During early spawning periods and again in the months of September through December, these shallow-water areas can be a good bet for producing an enjoyable day in the boat. There’s nothing quite like having a largemouth roll up and engulf a topwater bait in water that’s only inches deep.

While in my mid 20s, I would leave my home in Michigan to spend a week or two fishing with schoolmates who had moved to Alabama after graduation. Back then, a buzzbait was considered by my crew as some crazy bait that made so much noise that it would surly scare off any bass in the area. It didn’t take many trips here for this Yankee to realize that these Bama anglers had it going on when it came to putting bass in the boat with buzzbaits and a dozen other shallow-water baits.

This shallow-water casting to structure was fun!

After moving from Michigan to join the Crimson Tide and Auburn Tiger fans in this great state some 12 years ago, I began meeting friends who would take my schooling on bass beyond simply casting to shoreline structure. I began to understand that to consistently put Alabama bass in the boat, you had to put a little science to the sport. The where, when, why and how was easy in the spring. Knowing where to go and what to use after that is what separates novice bass guys like me from the true anglers.

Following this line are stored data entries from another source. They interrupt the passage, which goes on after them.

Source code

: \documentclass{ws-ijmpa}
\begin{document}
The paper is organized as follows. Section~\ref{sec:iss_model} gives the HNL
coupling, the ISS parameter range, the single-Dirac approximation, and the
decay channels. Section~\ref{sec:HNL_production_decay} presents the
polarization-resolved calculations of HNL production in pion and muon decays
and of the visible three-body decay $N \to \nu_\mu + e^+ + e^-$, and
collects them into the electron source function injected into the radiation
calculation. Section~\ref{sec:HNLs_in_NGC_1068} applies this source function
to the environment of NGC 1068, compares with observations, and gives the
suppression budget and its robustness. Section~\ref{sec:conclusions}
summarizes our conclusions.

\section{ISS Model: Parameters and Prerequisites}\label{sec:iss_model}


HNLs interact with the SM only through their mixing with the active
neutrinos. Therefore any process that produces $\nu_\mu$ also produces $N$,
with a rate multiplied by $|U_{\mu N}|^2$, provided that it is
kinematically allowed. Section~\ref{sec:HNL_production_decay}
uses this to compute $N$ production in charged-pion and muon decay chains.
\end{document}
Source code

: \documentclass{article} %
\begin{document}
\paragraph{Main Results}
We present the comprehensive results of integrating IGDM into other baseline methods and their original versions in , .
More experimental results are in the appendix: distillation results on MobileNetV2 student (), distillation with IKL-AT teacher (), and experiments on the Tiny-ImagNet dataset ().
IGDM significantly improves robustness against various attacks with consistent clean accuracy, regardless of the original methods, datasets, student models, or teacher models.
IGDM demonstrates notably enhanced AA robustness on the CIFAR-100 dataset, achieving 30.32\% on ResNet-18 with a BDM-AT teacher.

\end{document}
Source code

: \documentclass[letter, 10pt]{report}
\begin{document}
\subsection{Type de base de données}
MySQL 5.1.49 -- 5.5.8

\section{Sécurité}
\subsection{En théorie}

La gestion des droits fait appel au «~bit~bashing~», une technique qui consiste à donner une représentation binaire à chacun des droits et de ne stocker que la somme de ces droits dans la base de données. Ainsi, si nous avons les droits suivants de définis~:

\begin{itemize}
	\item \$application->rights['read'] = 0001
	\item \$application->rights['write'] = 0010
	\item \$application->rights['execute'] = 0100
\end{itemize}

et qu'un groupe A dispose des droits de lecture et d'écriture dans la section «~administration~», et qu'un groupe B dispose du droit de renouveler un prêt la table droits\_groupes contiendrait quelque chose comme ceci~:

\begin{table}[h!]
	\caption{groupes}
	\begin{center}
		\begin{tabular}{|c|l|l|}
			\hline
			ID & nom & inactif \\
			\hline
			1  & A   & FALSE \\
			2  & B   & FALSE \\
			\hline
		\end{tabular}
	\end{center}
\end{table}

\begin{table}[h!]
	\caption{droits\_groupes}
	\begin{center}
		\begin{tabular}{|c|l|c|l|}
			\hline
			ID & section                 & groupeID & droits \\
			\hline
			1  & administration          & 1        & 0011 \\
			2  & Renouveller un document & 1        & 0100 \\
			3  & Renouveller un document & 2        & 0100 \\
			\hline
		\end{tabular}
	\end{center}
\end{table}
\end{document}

Since my move south, I’ve enjoyed fishing north Alabama waters such as Pickwick, Wilson and Wheeler Lakes.

The other lake that I’ve heard an awful lot about and was anxious to try was Guntersville.

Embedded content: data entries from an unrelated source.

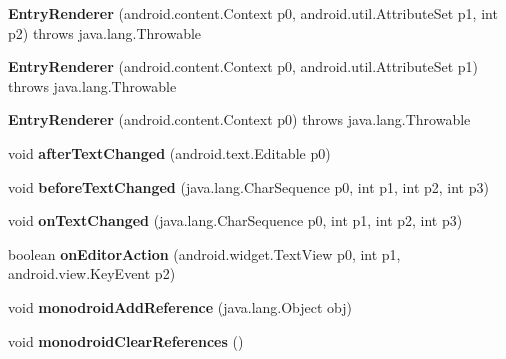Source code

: \begin{DoxyCompactItemize}
\item 
\mbox{\label{classmd5b60ffeb829f638581ab2bb9b1a7f4f3f_1_1_entry_renderer_ac9f1e77924196c3ec66c66643a42d20c}} 
{\bfseries Entry\+Renderer} (android.\+content.\+Context p0, android.\+util.\+Attribute\+Set p1, int p2)  throws java.\+lang.\+Throwable 	
\item 
\mbox{\label{classmd5b60ffeb829f638581ab2bb9b1a7f4f3f_1_1_entry_renderer_aa677f29384a087cba52a19f1109b3bb2}} 
{\bfseries Entry\+Renderer} (android.\+content.\+Context p0, android.\+util.\+Attribute\+Set p1)  throws java.\+lang.\+Throwable 	
\item 
\mbox{\label{classmd5b60ffeb829f638581ab2bb9b1a7f4f3f_1_1_entry_renderer_adacbe769cf67a492a9904d4fe314f4f5}} 
{\bfseries Entry\+Renderer} (android.\+content.\+Context p0)  throws java.\+lang.\+Throwable 	
\item 
\mbox{\label{classmd5b60ffeb829f638581ab2bb9b1a7f4f3f_1_1_entry_renderer_abd753a7f1a81e9767e269259f1c38e25}} 
void {\bfseries after\+Text\+Changed} (android.\+text.\+Editable p0)
\item 
\mbox{\label{classmd5b60ffeb829f638581ab2bb9b1a7f4f3f_1_1_entry_renderer_a17c929e5fb1379672df9b6b03f0b9cb4}} 
void {\bfseries before\+Text\+Changed} (java.\+lang.\+Char\+Sequence p0, int p1, int p2, int p3)
\item 
\mbox{\label{classmd5b60ffeb829f638581ab2bb9b1a7f4f3f_1_1_entry_renderer_a8f550bc686abb5ee849838c8139aa969}} 
void {\bfseries on\+Text\+Changed} (java.\+lang.\+Char\+Sequence p0, int p1, int p2, int p3)
\item 
\mbox{\label{classmd5b60ffeb829f638581ab2bb9b1a7f4f3f_1_1_entry_renderer_a099a976db3b379379d84776f7b194fed}} 
boolean {\bfseries on\+Editor\+Action} (android.\+widget.\+Text\+View p0, int p1, android.\+view.\+Key\+Event p2)
\item 
\mbox{\label{classmd5b60ffeb829f638581ab2bb9b1a7f4f3f_1_1_entry_renderer_a874980e2f1e04a1474a4c5ff9a052a13}} 
void {\bfseries monodroid\+Add\+Reference} (java.\+lang.\+Object obj)
\item 
\mbox{\label{classmd5b60ffeb829f638581ab2bb9b1a7f4f3f_1_1_entry_renderer_a5ad12d956145127cb1bb040a5c2d369b}} 
void {\bfseries monodroid\+Clear\+References} ()
\end{DoxyCompactItemize}
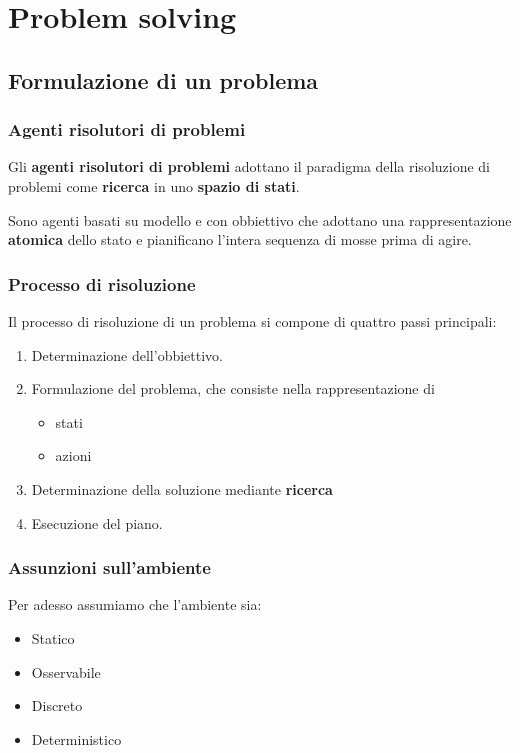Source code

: \chapter{Problem solving}
\section{Formulazione di un problema}
\subsection{Agenti risolutori di problemi}
Gli \textbf{agenti risolutori di problemi} adottano il paradigma della risoluzione di
problemi come \textbf{ricerca} in uno \textbf{spazio di stati}.

Sono agenti basati su modello e con obbiettivo che adottano una rappresentazione
\textbf{atomica} dello stato e pianificano l'intera sequenza di mosse prima di agire.

\subsection{Processo di risoluzione}
Il processo di risoluzione di un problema si compone di quattro passi principali:
\begin{enumerate}
	\item Determinazione dell'obbiettivo.
	\item Formulazione del problema, che consiste nella rappresentazione di
	      \begin{itemize}
		      \item stati
		      \item azioni
	      \end{itemize}
	\item Determinazione della soluzione mediante \textbf{ricerca}
	\item Esecuzione del piano.
\end{enumerate}

\subsection{Assunzioni sull'ambiente}
Per adesso assumiamo che l'ambiente sia:
\begin{itemize}
	\item Statico
	\item Osservabile
	\item Discreto
	\item Deterministico
\end{itemize}

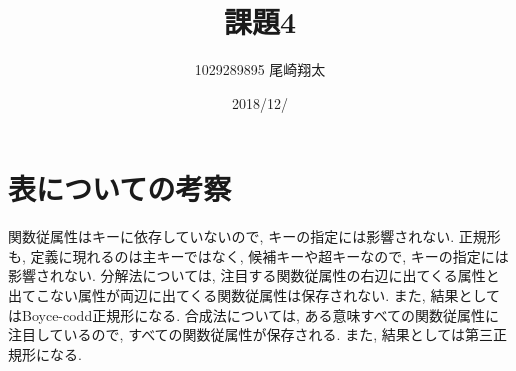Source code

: \documentclass{jarticle}
\begin{document}
\title{課題4}
\author{1029289895 尾崎翔太}
\date{2018/12/}

\maketitle
\newpage


\section{表についての考察}
関数従属性はキーに依存していないので, キーの指定には影響されない. 正規形も, 定義に現れるのは主キーではなく, 候補キーや超キーなので, キーの指定には影響されない. 分解法については, 注目する関数従属性の右辺に出てくる属性と出てこない属性が両辺に出てくる関数従属性は保存されない. また, 結果としてはBoyce-codd正規形になる. 合成法については, ある意味すべての関数従属性に注目しているので, すべての関数従属性が保存される. また, 結果としては第三正規形になる.
\end{document}
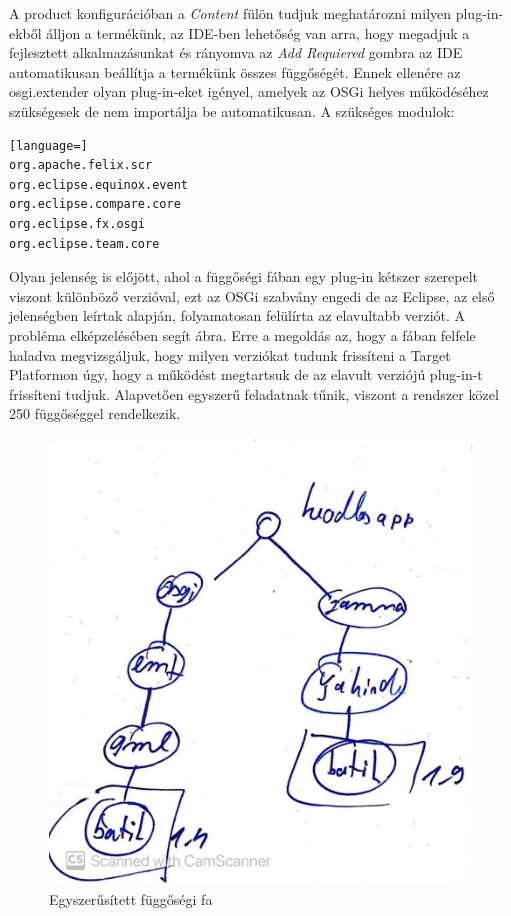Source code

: A product konfigurációban a \textit{Content} fülön tudjuk meghatározni milyen plug-in-ekből álljon a termékünk, az IDE-ben lehetőség van arra, hogy megadjuk a fejlesztett alkalmazásunkat és rányomva az \textit{Add Requiered} gombra az IDE automatikusan beállítja a termékünk összes függőségét. Ennek ellenére az osgi.extender olyan plug-in-eket igényel, amelyek az OSGi helyes működéséhez szükségesek de nem importálja be automatikusan. A szükséges modulok:
\begin{lstlisting}[language=]
org.apache.felix.scr
org.eclipse.equinox.event
org.eclipse.compare.core
org.eclipse.fx.osgi
org.eclipse.team.core
\end{lstlisting}

Olyan jelenség is előjött, ahol a függőségi fában egy plug-in kétszer szerepelt viszont különböző verzióval, ezt az OSGi szabvány engedi de az Eclipse, az első jelenségben leírtak alapján, folyamatosan felülírta az elavultabb verziót. A probléma elképzelésében segít   ábra. Erre a megoldás az, hogy a fában felfele haladva megvizsgáljuk, hogy milyen verziókat tudunk frissíteni a Target Platformon úgy, hogy a működést megtartsuk de az elavult verziójú plug-in-t frissíteni tudjuk. Alapvetően egyszerű feladatnak tűnik, viszont a rendszer közel 250 függőséggel rendelkezik.

\begin{figure}[t]
	\includegraphics[width=150mm, keepaspectratio]{figures/depend.jpg}
	\caption{Egyszerűsített függőségi fa}
	\label{fig:depend}
\end{figure}

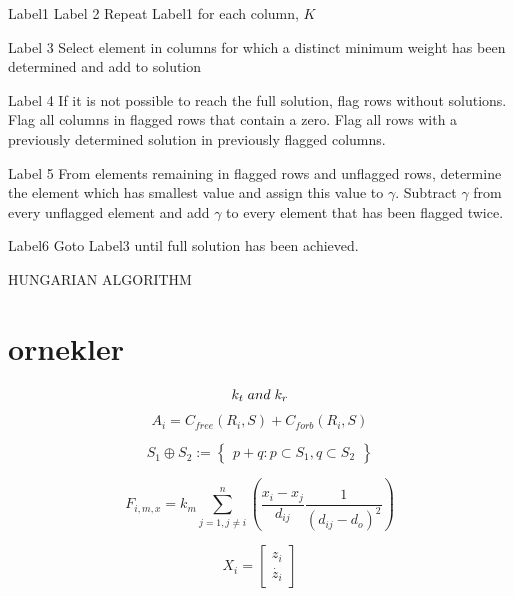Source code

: \documentclass[twoside]{article}
\begin{document}
	\begin{algorithm}[H]
	
	     Label1  \;
	   Label 2  \; 
	   {Repeat Label1 for each column, $K$}
   
      Label 3  \; 
      Select element in columns for which a distinct minimum weight has been determined and add to solution
     
     Label 4 \;
     If it is not possible to reach the full solution, flag rows without solutions. Flag all columns in flagged rows that contain a zero. Flag all rows with a previously determined solution in previously flagged columns.
     
     Label 5 \;
     From elements remaining in flagged rows and unflagged rows, determine the element which has smallest value and assign this value to $\gamma$. Subtract $\gamma$  from every unflagged element and add  $\gamma$ to every element that has been flagged twice.
     
     Label6 \;
     Goto Label3 until full solution has been achieved.
     
     		\caption{HUNGARIAN ALGORITHM}
		\end{algorithm}
	
	
	
	
	
	
	
	
	
	
	
	
		
		\section{ornekler}
		
		\begin{equation}
 k_t  \hspace{0.1cm}and\hspace{0.1cm} k_r
		\end{equation}
			\begin{equation}
			A_i = C_{free}(R_i,S) + C_{forb}(R_i,S)
			\end{equation}	
			
			
			
			\begin{equation}
			S_1 \oplus S_2 := \begin{Bmatrix}
			p+q : p \subset S_1, q \subset S_2
			\end{Bmatrix} 
			\end{equation}
			
			\begin{equation}
			F_{i,m,x} = k_m \sum_{j=1, j\neq{i}}^{n}\left({\frac{x_i - x_j}{{d_{ij}}} \frac{1}{\left(d_{ij} - d_o \right)^2} } \right)
			\end{equation}
			
			\begin{equation}
			X_i= \begin{bmatrix}
			z_i\\
			\dot{z_i}
			\end{bmatrix}
			\end{equation}
	
		
	
\end{document}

Even during an extremely hot year such as we’ve been experiencing, the photos of large bass I’ve seen coming from Guntersville has placed it at the top of my list for favorite places to fish.

A recent opportunity to feed my addiction to topwater and jig hook-setting came when I was invited to join full-time professional fishing guide, Capt. John Maner for some time fishing the Guntersville waters.

While my bass fishing skills still need a lot of honing, I’ve had the privilege of fishing professionally on the Stratos Factory Pro Staff as a walleye angler. During that time I met a lot of great bass anglers, but from what I’ve seen, read and heard, none much better than the man I was about to join in a boat. This was one trip and interview I was really looking forward to.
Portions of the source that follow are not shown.